WORK REQUIRED » Where does the string "config" appear in the records? Copy each line that holds it.

====

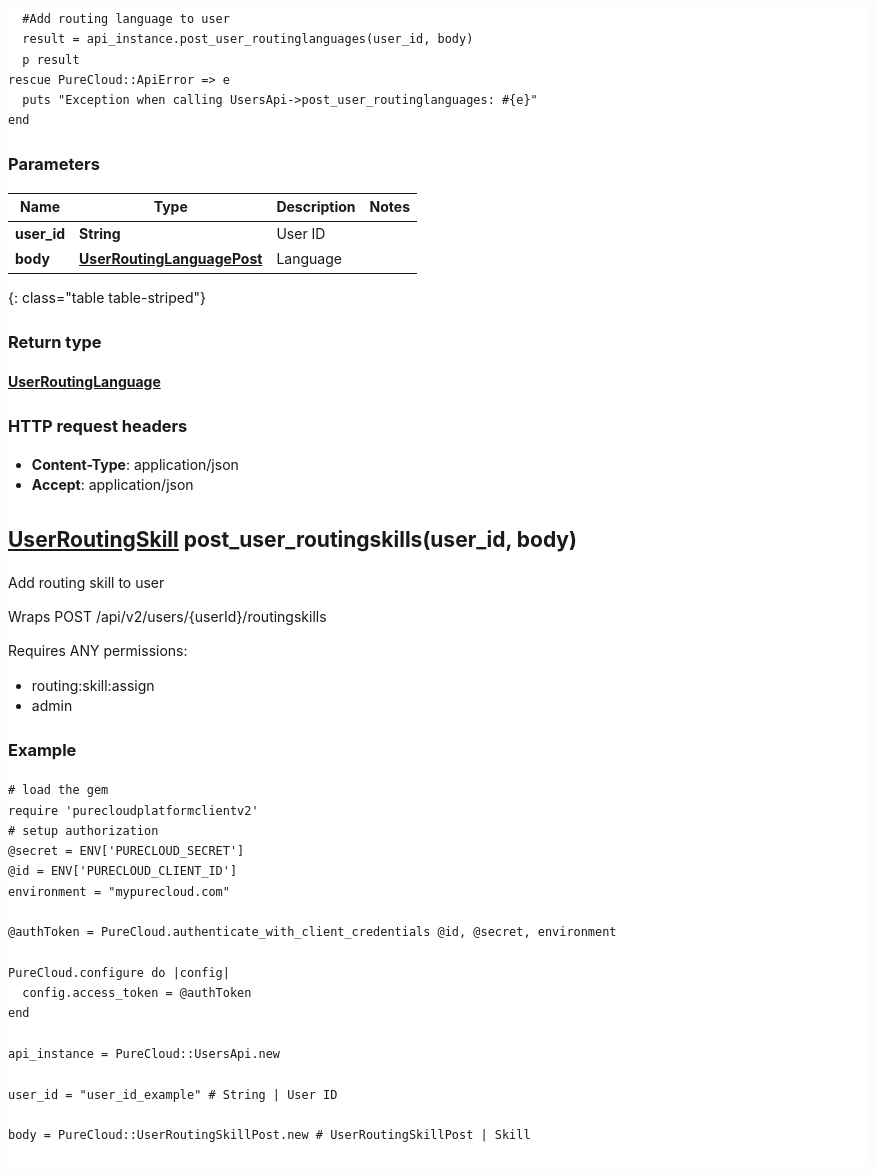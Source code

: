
 ```{"language":"ruby"}
  #Add routing language to user
  result = api_instance.post_user_routinglanguages(user_id, body)
  p result
rescue PureCloud::ApiError => e
  puts "Exception when calling UsersApi->post_user_routinglanguages: #{e}"
end
```

### Parameters

Name | Type | Description  | Notes
------------- | ------------- | ------------- | -------------
 **user_id** | **String**| User ID |  |
 **body** | [**UserRoutingLanguagePost**](UserRoutingLanguagePost.html)| Language |  |
{: class="table table-striped"}


### Return type

[**UserRoutingLanguage**](UserRoutingLanguage.html)

### HTTP request headers

 - **Content-Type**: application/json
 - **Accept**: application/json



<a name="post_user_routingskills"></a>

## [**UserRoutingSkill**](UserRoutingSkill.html) post_user_routingskills(user_id, body)



Add routing skill to user



Wraps POST /api/v2/users/{userId}/routingskills 

Requires ANY permissions: 

* routing:skill:assign
* admin


### Example
```{"language":"ruby"}
# load the gem
require 'purecloudplatformclientv2'
# setup authorization
@secret = ENV['PURECLOUD_SECRET']
@id = ENV['PURECLOUD_CLIENT_ID']
environment = "mypurecloud.com"

@authToken = PureCloud.authenticate_with_client_credentials @id, @secret, environment

PureCloud.configure do |config|
  config.access_token = @authToken
end

api_instance = PureCloud::UsersApi.new

user_id = "user_id_example" # String | User ID

body = PureCloud::UserRoutingSkillPost.new # UserRoutingSkillPost | Skill


```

====

REPLY TO THE TASK »
PureCloud.configure do |config|
  config.access_token = @authToken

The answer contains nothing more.